Supplied entries:
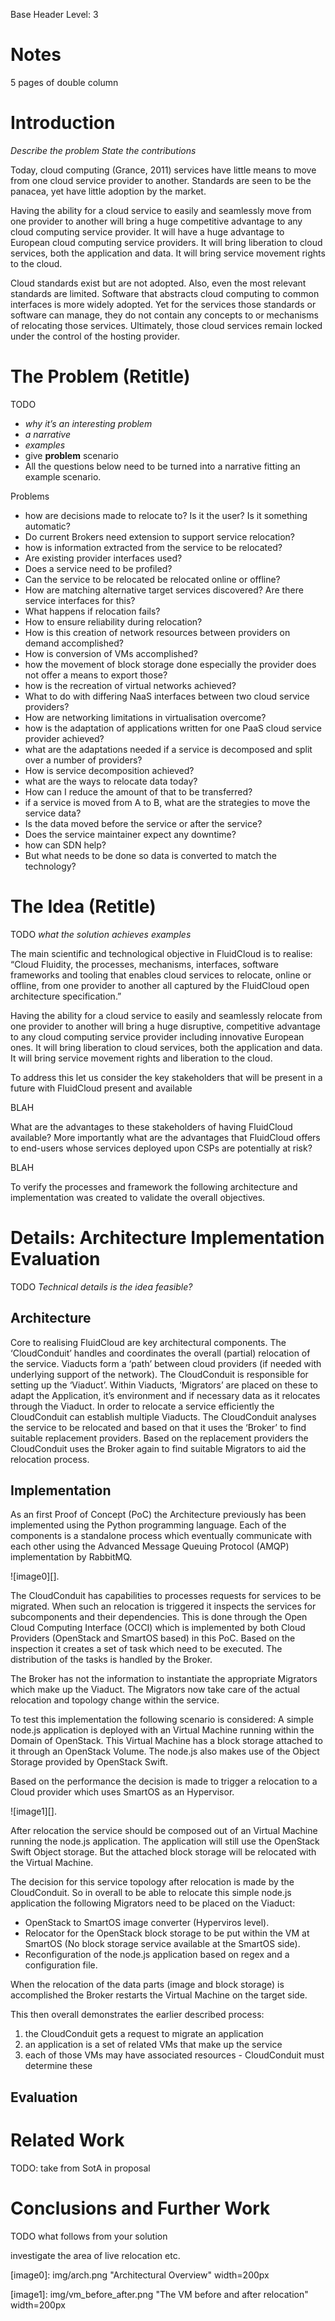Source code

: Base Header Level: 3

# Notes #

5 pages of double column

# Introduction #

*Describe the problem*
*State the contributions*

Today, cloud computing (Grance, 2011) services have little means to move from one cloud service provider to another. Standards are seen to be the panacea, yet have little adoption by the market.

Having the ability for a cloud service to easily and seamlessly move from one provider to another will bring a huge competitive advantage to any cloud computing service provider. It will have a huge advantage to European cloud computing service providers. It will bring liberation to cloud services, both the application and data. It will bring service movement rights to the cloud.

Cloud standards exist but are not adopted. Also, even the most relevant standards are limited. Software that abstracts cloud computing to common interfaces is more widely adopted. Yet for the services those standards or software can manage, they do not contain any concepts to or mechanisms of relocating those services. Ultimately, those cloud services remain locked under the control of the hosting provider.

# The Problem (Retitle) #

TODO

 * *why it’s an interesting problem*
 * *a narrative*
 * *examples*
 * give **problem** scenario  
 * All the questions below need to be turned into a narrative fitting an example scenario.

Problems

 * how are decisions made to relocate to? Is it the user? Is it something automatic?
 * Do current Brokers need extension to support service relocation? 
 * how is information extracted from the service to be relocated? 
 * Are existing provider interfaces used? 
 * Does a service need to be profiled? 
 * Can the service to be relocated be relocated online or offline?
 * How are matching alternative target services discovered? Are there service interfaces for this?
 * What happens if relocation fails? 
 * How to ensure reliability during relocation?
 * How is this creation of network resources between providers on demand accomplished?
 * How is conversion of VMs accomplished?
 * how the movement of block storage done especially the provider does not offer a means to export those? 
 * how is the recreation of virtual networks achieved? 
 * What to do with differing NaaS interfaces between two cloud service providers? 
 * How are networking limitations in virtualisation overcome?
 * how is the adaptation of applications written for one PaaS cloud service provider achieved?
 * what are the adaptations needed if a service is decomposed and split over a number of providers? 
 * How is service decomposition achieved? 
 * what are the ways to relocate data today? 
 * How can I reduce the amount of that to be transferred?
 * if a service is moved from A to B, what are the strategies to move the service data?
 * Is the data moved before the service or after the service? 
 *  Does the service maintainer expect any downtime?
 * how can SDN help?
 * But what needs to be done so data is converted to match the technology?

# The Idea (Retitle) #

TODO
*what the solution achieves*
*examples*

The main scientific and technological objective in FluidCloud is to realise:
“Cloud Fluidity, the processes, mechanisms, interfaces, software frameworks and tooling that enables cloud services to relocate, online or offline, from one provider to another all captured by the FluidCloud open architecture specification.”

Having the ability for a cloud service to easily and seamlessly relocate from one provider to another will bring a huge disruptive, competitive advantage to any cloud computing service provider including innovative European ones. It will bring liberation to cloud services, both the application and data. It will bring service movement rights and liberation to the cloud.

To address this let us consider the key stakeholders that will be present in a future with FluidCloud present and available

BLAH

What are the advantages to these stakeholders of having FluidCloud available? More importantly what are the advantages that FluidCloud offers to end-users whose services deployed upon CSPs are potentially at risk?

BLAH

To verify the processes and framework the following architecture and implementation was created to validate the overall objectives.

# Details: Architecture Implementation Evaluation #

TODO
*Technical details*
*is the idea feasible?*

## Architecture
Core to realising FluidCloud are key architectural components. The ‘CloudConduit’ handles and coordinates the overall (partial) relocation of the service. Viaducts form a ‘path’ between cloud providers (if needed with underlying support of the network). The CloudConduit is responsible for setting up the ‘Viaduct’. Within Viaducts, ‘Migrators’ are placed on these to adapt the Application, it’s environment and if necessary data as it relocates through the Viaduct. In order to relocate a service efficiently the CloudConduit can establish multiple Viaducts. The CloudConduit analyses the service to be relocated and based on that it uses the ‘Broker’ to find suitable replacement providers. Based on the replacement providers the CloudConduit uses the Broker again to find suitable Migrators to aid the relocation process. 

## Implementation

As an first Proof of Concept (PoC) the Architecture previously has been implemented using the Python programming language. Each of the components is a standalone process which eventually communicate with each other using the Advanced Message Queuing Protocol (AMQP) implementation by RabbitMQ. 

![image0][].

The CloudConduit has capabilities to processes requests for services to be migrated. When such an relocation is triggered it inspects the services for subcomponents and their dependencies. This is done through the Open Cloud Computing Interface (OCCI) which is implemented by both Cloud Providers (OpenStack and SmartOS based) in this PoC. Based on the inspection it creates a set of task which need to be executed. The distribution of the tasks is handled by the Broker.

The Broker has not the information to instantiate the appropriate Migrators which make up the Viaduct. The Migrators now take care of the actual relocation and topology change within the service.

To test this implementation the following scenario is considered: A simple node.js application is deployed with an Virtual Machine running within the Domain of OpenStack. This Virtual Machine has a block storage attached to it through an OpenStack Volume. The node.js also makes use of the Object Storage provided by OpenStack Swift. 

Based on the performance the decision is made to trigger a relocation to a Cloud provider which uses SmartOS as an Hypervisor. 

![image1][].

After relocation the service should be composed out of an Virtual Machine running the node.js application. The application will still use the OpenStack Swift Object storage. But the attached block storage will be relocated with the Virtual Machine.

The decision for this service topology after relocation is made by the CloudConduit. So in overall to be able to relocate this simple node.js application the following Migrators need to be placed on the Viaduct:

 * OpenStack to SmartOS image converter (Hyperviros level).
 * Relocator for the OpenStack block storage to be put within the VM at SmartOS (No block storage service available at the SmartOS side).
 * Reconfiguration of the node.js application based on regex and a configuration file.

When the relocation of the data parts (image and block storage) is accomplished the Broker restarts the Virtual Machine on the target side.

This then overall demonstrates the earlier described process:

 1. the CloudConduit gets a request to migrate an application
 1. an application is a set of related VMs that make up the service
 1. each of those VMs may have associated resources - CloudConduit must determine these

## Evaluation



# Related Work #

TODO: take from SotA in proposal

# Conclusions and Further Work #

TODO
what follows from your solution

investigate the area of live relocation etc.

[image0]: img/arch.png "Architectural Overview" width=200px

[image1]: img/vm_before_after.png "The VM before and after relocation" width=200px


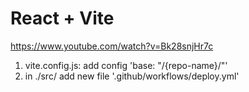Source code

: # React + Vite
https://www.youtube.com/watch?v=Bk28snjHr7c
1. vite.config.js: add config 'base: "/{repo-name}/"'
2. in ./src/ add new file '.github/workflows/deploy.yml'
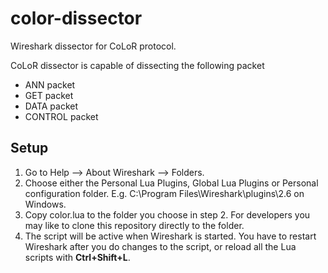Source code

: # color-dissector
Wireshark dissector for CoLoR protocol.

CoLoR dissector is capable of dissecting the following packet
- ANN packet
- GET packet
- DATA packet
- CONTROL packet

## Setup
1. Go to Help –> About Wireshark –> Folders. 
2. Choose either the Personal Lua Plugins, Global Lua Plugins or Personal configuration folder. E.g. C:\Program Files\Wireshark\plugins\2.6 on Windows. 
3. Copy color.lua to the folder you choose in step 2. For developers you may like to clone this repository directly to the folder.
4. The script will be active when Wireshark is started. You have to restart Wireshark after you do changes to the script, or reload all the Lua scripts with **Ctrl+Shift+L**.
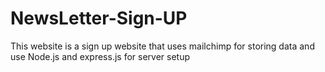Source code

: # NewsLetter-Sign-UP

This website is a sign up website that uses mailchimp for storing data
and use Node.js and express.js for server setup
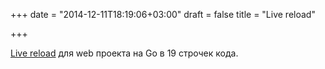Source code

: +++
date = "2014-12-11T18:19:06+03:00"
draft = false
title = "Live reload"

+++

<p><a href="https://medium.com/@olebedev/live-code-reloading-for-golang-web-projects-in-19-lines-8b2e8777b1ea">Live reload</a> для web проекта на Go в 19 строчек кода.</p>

Assigned task: Go through the data and show every line where "achieved" occurs.

Output of the exercise:
 * how is the recreation of virtual networks achieved? 
 * how is the adaptation of applications written for one PaaS cloud service provider achieved?
 * How is service decomposition achieved? 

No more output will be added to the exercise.